Which lines of the data contain the string "hours"? Show each of them.

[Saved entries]
====================

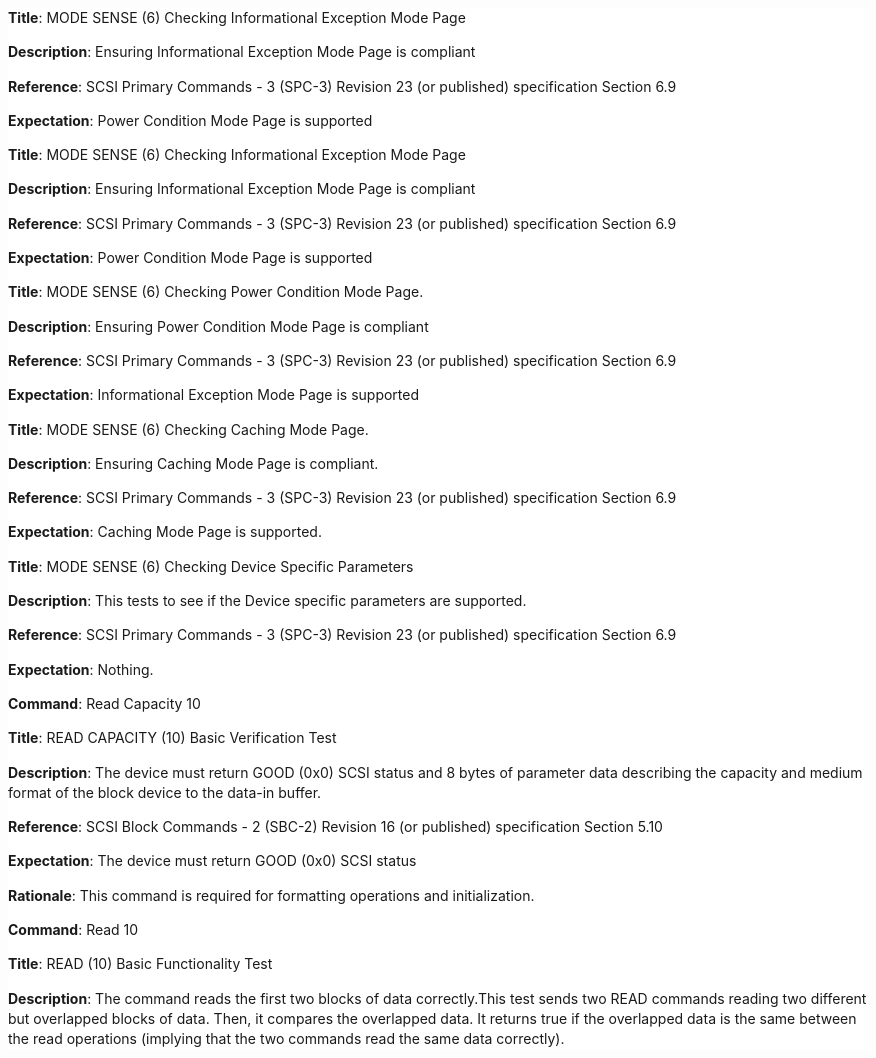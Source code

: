 **Title**: MODE SENSE (6) Checking Informational Exception Mode Page

**Description**: Ensuring Informational Exception Mode Page is compliant

**Reference**: SCSI Primary Commands - 3 (SPC-3) Revision 23 (or published) specification Section 6.9

**Expectation**: Power Condition Mode Page is supported

**Title**: MODE SENSE (6) Checking Informational Exception Mode Page

**Description**: Ensuring Informational Exception Mode Page is compliant

**Reference**: SCSI Primary Commands - 3 (SPC-3) Revision 23 (or published) specification Section 6.9

**Expectation**: Power Condition Mode Page is supported

**Title**: MODE SENSE (6) Checking Power Condition Mode Page.

**Description**: Ensuring Power Condition Mode Page is compliant

**Reference**: SCSI Primary Commands - 3 (SPC-3) Revision 23 (or published) specification Section 6.9

**Expectation**: Informational Exception Mode Page is supported

**Title**: MODE SENSE (6) Checking Caching Mode Page.

**Description**: Ensuring Caching Mode Page is compliant.

**Reference**: SCSI Primary Commands - 3 (SPC-3) Revision 23 (or published) specification Section 6.9

**Expectation**: Caching Mode Page is supported.

**Title**: MODE SENSE (6) Checking Device Specific Parameters

**Description**: This tests to see if the Device specific parameters are supported.

**Reference**: SCSI Primary Commands - 3 (SPC-3) Revision 23 (or published) specification Section 6.9

**Expectation**: Nothing.

**Command**: Read Capacity 10

**Title**: READ CAPACITY (10) Basic Verification Test

**Description**: The device must return GOOD (0x0) SCSI status and 8 bytes of parameter data describing the capacity and medium format of the block device to the data-in buffer.

**Reference**: SCSI Block Commands - 2 (SBC-2) Revision 16 (or published) specification Section 5.10

**Expectation**: The device must return GOOD (0x0) SCSI status

**Rationale**: This command is required for formatting operations and initialization.

**Command**: Read 10

**Title**: READ (10) Basic Functionality Test

**Description**: The command reads the first two blocks of data correctly.This test sends two READ commands reading two different but overlapped blocks of data. Then, it compares the overlapped data. It returns true if the overlapped data is the same between the read operations (implying that the two commands read the same data correctly).
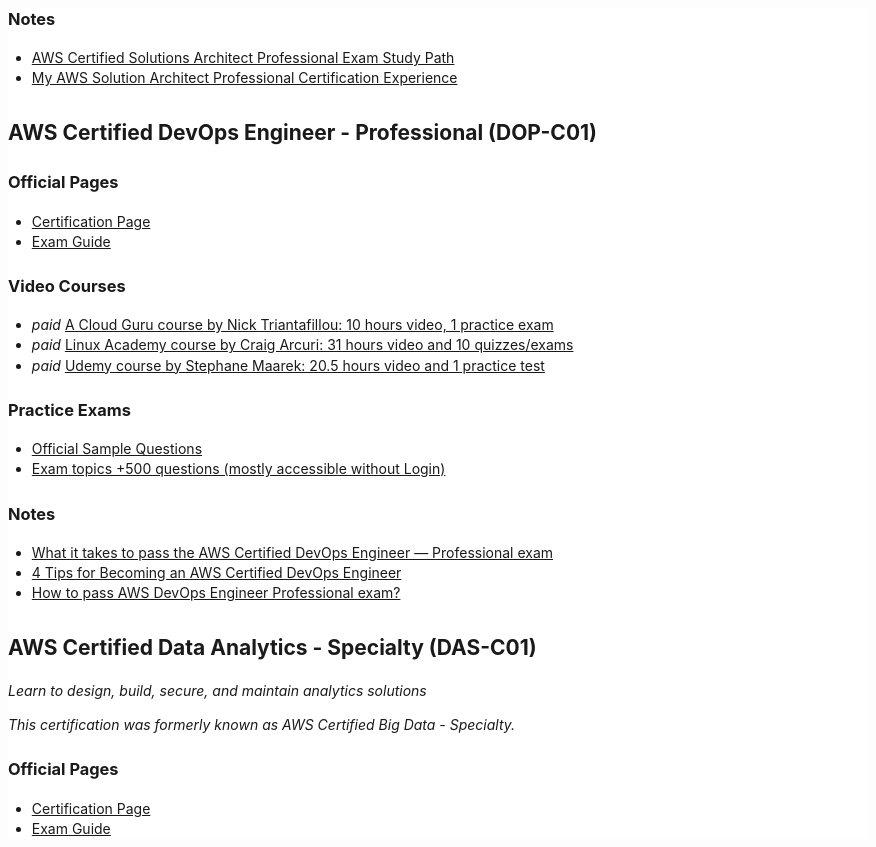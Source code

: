 ### Notes

* [AWS Certified Solutions Architect Professional Exam Study Path](https://tutorialsdojo.com/aws-certified-solutions-architect-professional/)
* [My AWS Solution Architect Professional Certification Experience](https://virtualbonzo.com/2020/02/03/my-aws-solution-architect-professional-certification-experience/)


## AWS Certified DevOps Engineer - Professional (DOP-C01)

### Official Pages

* [Certification Page](https://aws.amazon.com/certification/certified-devops-engineer-professional/)
* [Exam Guide](https://d1.awsstatic.com/training-and-certification/docs-devops-pro/AWS-Certified-DevOps-Engineer-Professional_Exam-Guide.pdf)

### Video Courses

* _paid_ [A Cloud Guru course by Nick Triantafillou: 10 hours video, 1 practice exam](https://acloud.guru/learn/aws-certified-devops-engineer-professional)
* *paid* [Linux Academy course by Craig Arcuri: 31 hours video and 10 quizzes/exams](https://linuxacademy.com/course/aws-certified-dev-ops-engineer-professional-level/)
* _paid_ [Udemy course by Stephane Maarek: 20.5 hours video and 1 practice test](https://www.udemy.com/course/aws-certified-devops-engineer-professional-hands-on/)

### Practice Exams

* [Official Sample Questions](https://d1.awsstatic.com/training-and-certification/docs-devops-pro/AWS-Certified-DevOps-Engineer-Professional_Sample-Questions.pdf)
* [Exam topics +500 questions (mostly accessible without Login)](https://www.examtopics.com/exams/amazon/aws-devops-engineer-professional/)

### Notes

* [What it takes to pass the AWS Certified DevOps Engineer — Professional exam](https://medium.com/@apzuk3/what-it-takes-to-pass-the-aws-certified-devops-engineer-professional-exam-40453cf0e3d4)
* [4 Tips for Becoming an AWS Certified DevOps Engineer](https://victorops.com/blog/4-tips-for-becoming-an-aws-certified-devops-engineer)
* [How to pass AWS DevOps Engineer Professional exam?](https://www.testpreptraining.com/blog/how-to-pass-aws-devops-engineer-professional-exam/)


## AWS Certified Data Analytics - Specialty (DAS-C01)

*Learn to design, build, secure, and maintain analytics solutions*

_This certification was formerly known as AWS Certified Big Data - Specialty._

### Official Pages

* [Certification Page](https://d1.awsstatic.com/training-and-certification/docs-data-analytics-specialty/AWS-Certified-Data-Analytics-Specialty_Exam-Guide.pdf)
* [Exam Guide](https://d1.awsstatic.com/training-and-certification/docs-data-analytics-specialty/AWS-Certified-Data-Analytics-Specialty_Exam-Guide.pdf)
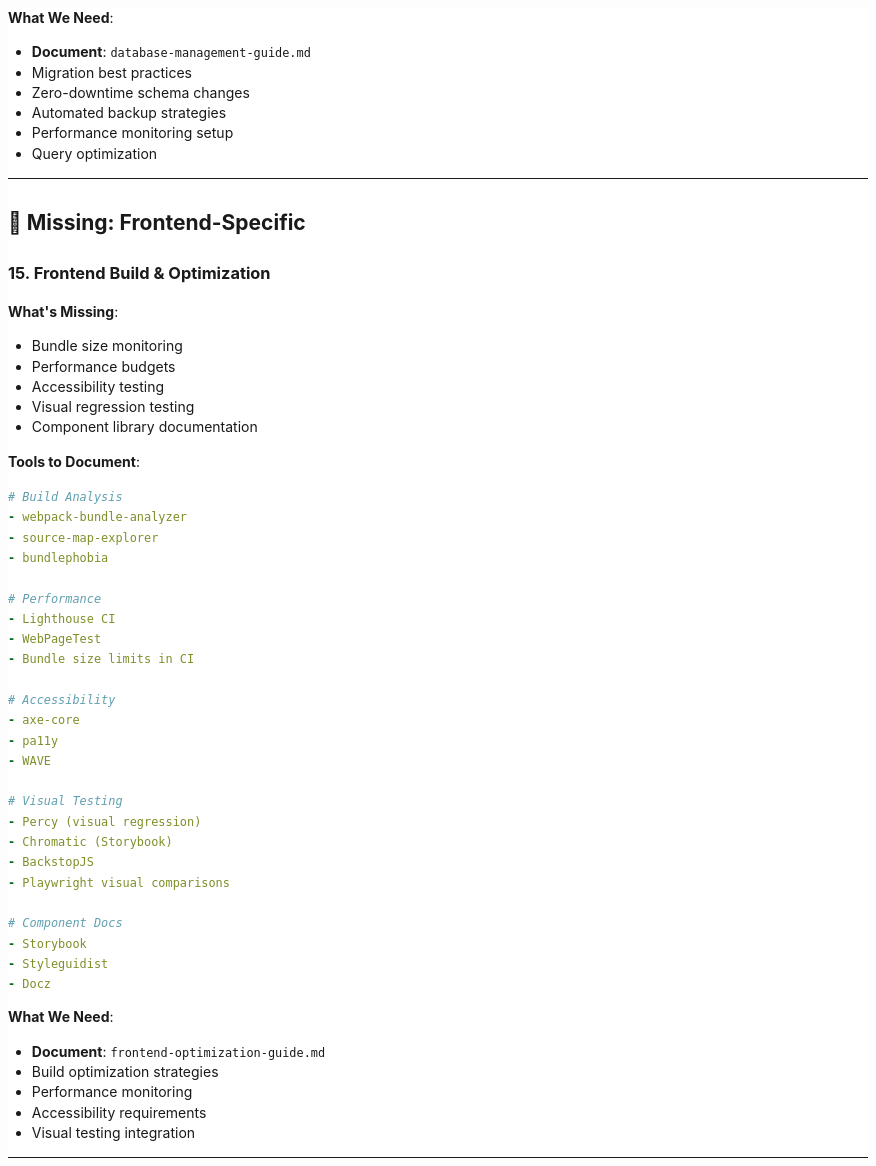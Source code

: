 **What We Need**:
- **Document**: `database-management-guide.md`
- Migration best practices
- Zero-downtime schema changes
- Automated backup strategies
- Performance monitoring setup
- Query optimization

---

## 🎨 Missing: Frontend-Specific

### 15. **Frontend Build & Optimization**

**What's Missing**:
- Bundle size monitoring
- Performance budgets
- Accessibility testing
- Visual regression testing
- Component library documentation

**Tools to Document**:
```yaml
# Build Analysis
- webpack-bundle-analyzer
- source-map-explorer
- bundlephobia

# Performance
- Lighthouse CI
- WebPageTest
- Bundle size limits in CI

# Accessibility
- axe-core
- pa11y
- WAVE

# Visual Testing
- Percy (visual regression)
- Chromatic (Storybook)
- BackstopJS
- Playwright visual comparisons

# Component Docs
- Storybook
- Styleguidist
- Docz
```

**What We Need**:
- **Document**: `frontend-optimization-guide.md`
- Build optimization strategies
- Performance monitoring
- Accessibility requirements
- Visual testing integration

---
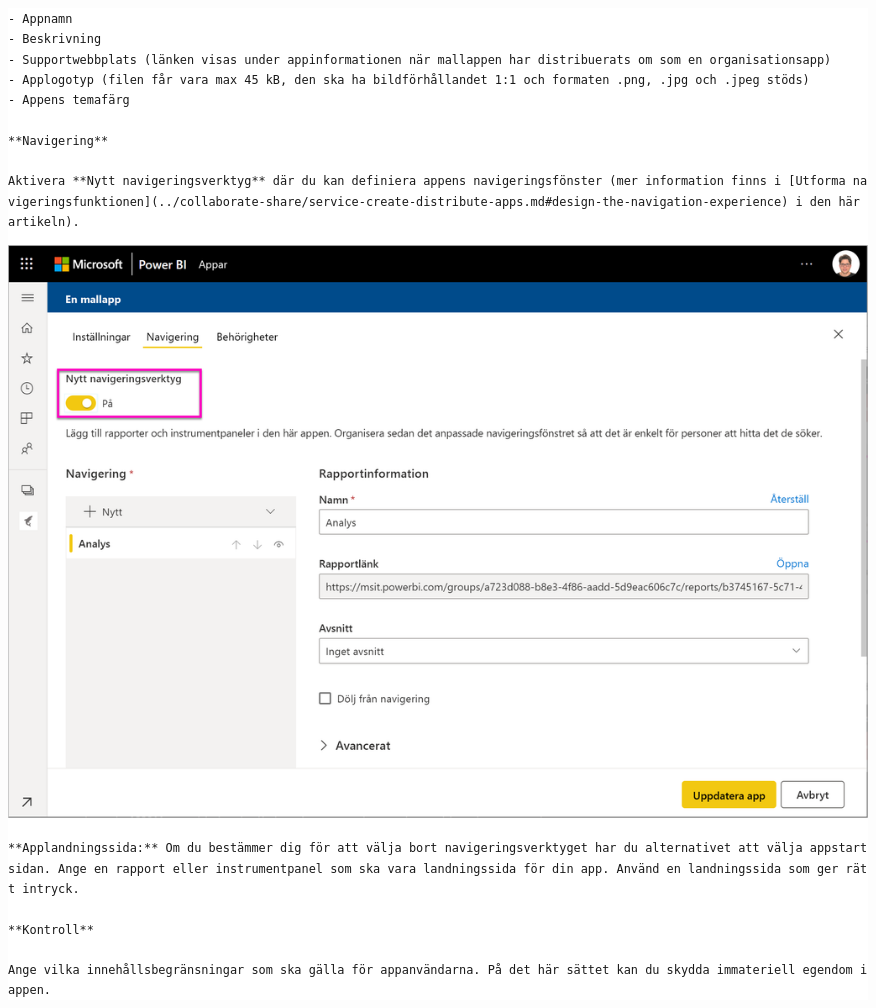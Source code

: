     - Appnamn
    - Beskrivning
    - Supportwebbplats (länken visas under appinformationen när mallappen har distribuerats om som en organisationsapp)
    - Applogotyp (filen får vara max 45 kB, den ska ha bildförhållandet 1:1 och formaten .png, .jpg och .jpeg stöds)
    - Appens temafärg

    **Navigering**

    Aktivera **Nytt navigeringsverktyg** där du kan definiera appens navigeringsfönster (mer information finns i [Utforma navigeringsfunktionen](../collaborate-share/service-create-distribute-apps.md#design-the-navigation-experience) i den här artikeln).

   ![Ange landningssida för appen](media/service-template-apps-create/power-bi-install-app-content.png)
    
    **Applandningssida:** Om du bestämmer dig för att välja bort navigeringsverktyget har du alternativet att välja appstartsidan. Ange en rapport eller instrumentpanel som ska vara landningssida för din app. Använd en landningssida som ger rätt intryck.

    **Kontroll**

    Ange vilka innehållsbegränsningar som ska gälla för appanvändarna. På det här sättet kan du skydda immateriell egendom i appen.
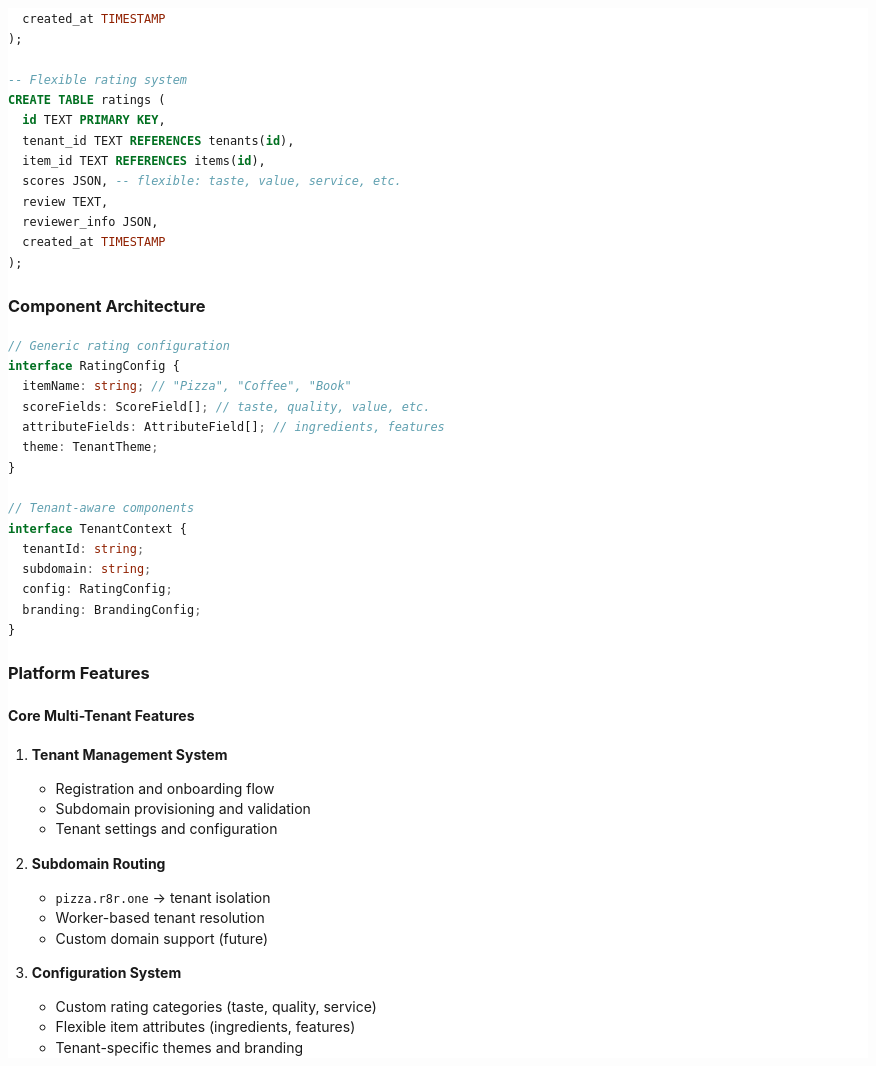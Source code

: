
 ```sql
  created_at TIMESTAMP
);

-- Flexible rating system
CREATE TABLE ratings (
  id TEXT PRIMARY KEY,
  tenant_id TEXT REFERENCES tenants(id),
  item_id TEXT REFERENCES items(id),
  scores JSON, -- flexible: taste, value, service, etc.
  review TEXT,
  reviewer_info JSON,
  created_at TIMESTAMP
);
```

### Component Architecture
```typescript
// Generic rating configuration
interface RatingConfig {
  itemName: string; // "Pizza", "Coffee", "Book"
  scoreFields: ScoreField[]; // taste, quality, value, etc.
  attributeFields: AttributeField[]; // ingredients, features
  theme: TenantTheme;
}

// Tenant-aware components
interface TenantContext {
  tenantId: string;
  subdomain: string;
  config: RatingConfig;
  branding: BrandingConfig;
}
```

### Platform Features

#### Core Multi-Tenant Features
1. **Tenant Management System**
   - Registration and onboarding flow
   - Subdomain provisioning and validation
   - Tenant settings and configuration

2. **Subdomain Routing**
   - `pizza.r8r.one` → tenant isolation
   - Worker-based tenant resolution
   - Custom domain support (future)

3. **Configuration System**
   - Custom rating categories (taste, quality, service)
   - Flexible item attributes (ingredients, features)
   - Tenant-specific themes and branding
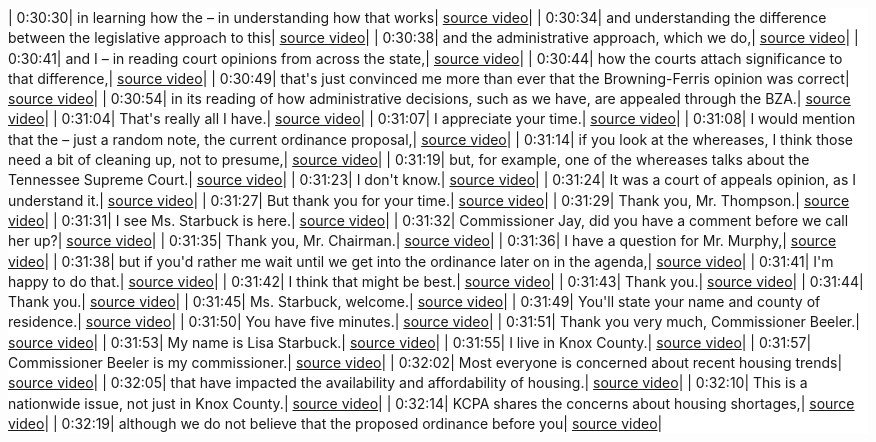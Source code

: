 | 0:30:30| in learning how the – in understanding how that works| [source video](https://archive.org/details/co-com-ws-r-1467-220815?start=1830)|
| 0:30:34| and understanding the difference between the legislative approach to this| [source video](https://archive.org/details/co-com-ws-r-1467-220815?start=1834)|
| 0:30:38| and the administrative approach, which we do,| [source video](https://archive.org/details/co-com-ws-r-1467-220815?start=1838)|
| 0:30:41| and I – in reading court opinions from across the state,| [source video](https://archive.org/details/co-com-ws-r-1467-220815?start=1841)|
| 0:30:44| how the courts attach significance to that difference,| [source video](https://archive.org/details/co-com-ws-r-1467-220815?start=1844)|
| 0:30:49| that's just convinced me more than ever that the Browning-Ferris opinion was correct| [source video](https://archive.org/details/co-com-ws-r-1467-220815?start=1849)|
| 0:30:54| in its reading of how administrative decisions, such as we have, are appealed through the BZA.| [source video](https://archive.org/details/co-com-ws-r-1467-220815?start=1854)|
| 0:31:04| That's really all I have.| [source video](https://archive.org/details/co-com-ws-r-1467-220815?start=1864)|
| 0:31:07| I appreciate your time.| [source video](https://archive.org/details/co-com-ws-r-1467-220815?start=1867)|
| 0:31:08| I would mention that the – just a random note, the current ordinance proposal,| [source video](https://archive.org/details/co-com-ws-r-1467-220815?start=1868)|
| 0:31:14| if you look at the whereases, I think those need a bit of cleaning up, not to presume,| [source video](https://archive.org/details/co-com-ws-r-1467-220815?start=1874)|
| 0:31:19| but, for example, one of the whereases talks about the Tennessee Supreme Court.| [source video](https://archive.org/details/co-com-ws-r-1467-220815?start=1879)|
| 0:31:23| I don't know.| [source video](https://archive.org/details/co-com-ws-r-1467-220815?start=1883)|
| 0:31:24| It was a court of appeals opinion, as I understand it.| [source video](https://archive.org/details/co-com-ws-r-1467-220815?start=1884)|
| 0:31:27| But thank you for your time.| [source video](https://archive.org/details/co-com-ws-r-1467-220815?start=1887)|
| 0:31:29| Thank you, Mr. Thompson.| [source video](https://archive.org/details/co-com-ws-r-1467-220815?start=1889)|
| 0:31:31| I see Ms. Starbuck is here.| [source video](https://archive.org/details/co-com-ws-r-1467-220815?start=1891)|
| 0:31:32| Commissioner Jay, did you have a comment before we call her up?| [source video](https://archive.org/details/co-com-ws-r-1467-220815?start=1892)|
| 0:31:35| Thank you, Mr. Chairman.| [source video](https://archive.org/details/co-com-ws-r-1467-220815?start=1895)|
| 0:31:36| I have a question for Mr. Murphy,| [source video](https://archive.org/details/co-com-ws-r-1467-220815?start=1896)|
| 0:31:38| but if you'd rather me wait until we get into the ordinance later on in the agenda,| [source video](https://archive.org/details/co-com-ws-r-1467-220815?start=1898)|
| 0:31:41| I'm happy to do that.| [source video](https://archive.org/details/co-com-ws-r-1467-220815?start=1901)|
| 0:31:42| I think that might be best.| [source video](https://archive.org/details/co-com-ws-r-1467-220815?start=1902)|
| 0:31:43| Thank you.| [source video](https://archive.org/details/co-com-ws-r-1467-220815?start=1903)|
| 0:31:44| Thank you.| [source video](https://archive.org/details/co-com-ws-r-1467-220815?start=1904)|
| 0:31:45| Ms. Starbuck, welcome.| [source video](https://archive.org/details/co-com-ws-r-1467-220815?start=1905)|
| 0:31:49| You'll state your name and county of residence.| [source video](https://archive.org/details/co-com-ws-r-1467-220815?start=1909)|
| 0:31:50| You have five minutes.| [source video](https://archive.org/details/co-com-ws-r-1467-220815?start=1910)|
| 0:31:51| Thank you very much, Commissioner Beeler.| [source video](https://archive.org/details/co-com-ws-r-1467-220815?start=1911)|
| 0:31:53| My name is Lisa Starbuck.| [source video](https://archive.org/details/co-com-ws-r-1467-220815?start=1913)|
| 0:31:55| I live in Knox County.| [source video](https://archive.org/details/co-com-ws-r-1467-220815?start=1915)|
| 0:31:57| Commissioner Beeler is my commissioner.| [source video](https://archive.org/details/co-com-ws-r-1467-220815?start=1917)|
| 0:32:02| Most everyone is concerned about recent housing trends| [source video](https://archive.org/details/co-com-ws-r-1467-220815?start=1922)|
| 0:32:05| that have impacted the availability and affordability of housing.| [source video](https://archive.org/details/co-com-ws-r-1467-220815?start=1925)|
| 0:32:10| This is a nationwide issue, not just in Knox County.| [source video](https://archive.org/details/co-com-ws-r-1467-220815?start=1930)|
| 0:32:14| KCPA shares the concerns about housing shortages,| [source video](https://archive.org/details/co-com-ws-r-1467-220815?start=1934)|
| 0:32:19| although we do not believe that the proposed ordinance before you| [source video](https://archive.org/details/co-com-ws-r-1467-220815?start=1939)|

====================

• **Solution**:
* _paid_ [A Cloud Guru course by Nick Triantafillou: 10 hours video, 1 practice exam](https://acloud.guru/learn/aws-certified-devops-engineer-professional)
* *paid* [Linux Academy course by Craig Arcuri: 31 hours video and 10 quizzes/exams](https://linuxacademy.com/course/aws-certified-dev-ops-engineer-professional-level/)
* _paid_ [Udemy course by Stephane Maarek: 20.5 hours video and 1 practice test](https://www.udemy.com/course/aws-certified-devops-engineer-professional-hands-on/)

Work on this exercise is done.